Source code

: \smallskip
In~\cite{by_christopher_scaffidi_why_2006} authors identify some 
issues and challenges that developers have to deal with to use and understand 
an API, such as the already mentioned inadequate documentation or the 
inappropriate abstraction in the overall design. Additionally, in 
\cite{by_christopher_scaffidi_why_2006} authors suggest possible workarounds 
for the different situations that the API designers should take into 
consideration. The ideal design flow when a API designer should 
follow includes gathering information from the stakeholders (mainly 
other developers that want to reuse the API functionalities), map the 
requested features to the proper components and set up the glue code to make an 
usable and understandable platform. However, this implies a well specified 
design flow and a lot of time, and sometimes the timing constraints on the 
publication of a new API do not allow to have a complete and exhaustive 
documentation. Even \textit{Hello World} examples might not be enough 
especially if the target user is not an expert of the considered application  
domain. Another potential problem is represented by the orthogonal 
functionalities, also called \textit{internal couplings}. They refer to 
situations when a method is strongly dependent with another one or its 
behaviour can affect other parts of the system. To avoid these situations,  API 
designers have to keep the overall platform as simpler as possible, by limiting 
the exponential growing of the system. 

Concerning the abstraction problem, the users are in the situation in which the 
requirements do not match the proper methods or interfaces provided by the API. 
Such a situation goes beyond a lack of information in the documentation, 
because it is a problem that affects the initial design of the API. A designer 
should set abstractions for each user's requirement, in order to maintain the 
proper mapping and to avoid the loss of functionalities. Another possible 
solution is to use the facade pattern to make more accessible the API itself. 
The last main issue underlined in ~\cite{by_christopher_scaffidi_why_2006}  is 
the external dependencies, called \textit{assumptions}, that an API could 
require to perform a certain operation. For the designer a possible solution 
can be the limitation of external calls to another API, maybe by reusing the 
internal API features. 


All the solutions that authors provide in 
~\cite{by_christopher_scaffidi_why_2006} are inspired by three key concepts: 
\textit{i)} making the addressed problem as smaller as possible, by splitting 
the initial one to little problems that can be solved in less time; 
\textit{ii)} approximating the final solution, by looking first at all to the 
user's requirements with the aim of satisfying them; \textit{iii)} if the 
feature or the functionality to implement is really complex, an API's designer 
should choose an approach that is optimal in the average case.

ACTION ITEM: Return the data exactly, every line included.

THE COMPLETED TASK:
Source code

: \smallskip
In~\cite{by_christopher_scaffidi_why_2006} authors identify some 
issues and challenges that developers have to deal with to use and understand 
an API, such as the already mentioned inadequate documentation or the 
inappropriate abstraction in the overall design. Additionally, in 
\cite{by_christopher_scaffidi_why_2006} authors suggest possible workarounds 
for the different situations that the API designers should take into 
consideration. The ideal design flow when a API designer should 
follow includes gathering information from the stakeholders (mainly 
other developers that want to reuse the API functionalities), map the 
requested features to the proper components and set up the glue code to make an 
usable and understandable platform. However, this implies a well specified 
design flow and a lot of time, and sometimes the timing constraints on the 
publication of a new API do not allow to have a complete and exhaustive 
documentation. Even \textit{Hello World} examples might not be enough 
especially if the target user is not an expert of the considered application  
domain. Another potential problem is represented by the orthogonal 
functionalities, also called \textit{internal couplings}. They refer to 
situations when a method is strongly dependent with another one or its 
behaviour can affect other parts of the system. To avoid these situations,  API 
designers have to keep the overall platform as simpler as possible, by limiting 
the exponential growing of the system. 

Concerning the abstraction problem, the users are in the situation in which the 
requirements do not match the proper methods or interfaces provided by the API. 
Such a situation goes beyond a lack of information in the documentation, 
because it is a problem that affects the initial design of the API. A designer 
should set abstractions for each user's requirement, in order to maintain the 
proper mapping and to avoid the loss of functionalities. Another possible 
solution is to use the facade pattern to make more accessible the API itself. 
The last main issue underlined in ~\cite{by_christopher_scaffidi_why_2006}  is 
the external dependencies, called \textit{assumptions}, that an API could 
require to perform a certain operation. For the designer a possible solution 
can be the limitation of external calls to another API, maybe by reusing the 
internal API features. 


All the solutions that authors provide in 
~\cite{by_christopher_scaffidi_why_2006} are inspired by three key concepts: 
\textit{i)} making the addressed problem as smaller as possible, by splitting 
the initial one to little problems that can be solved in less time; 
\textit{ii)} approximating the final solution, by looking first at all to the 
user's requirements with the aim of satisfying them; \textit{iii)} if the 
feature or the functionality to implement is really complex, an API's designer 
should choose an approach that is optimal in the average case.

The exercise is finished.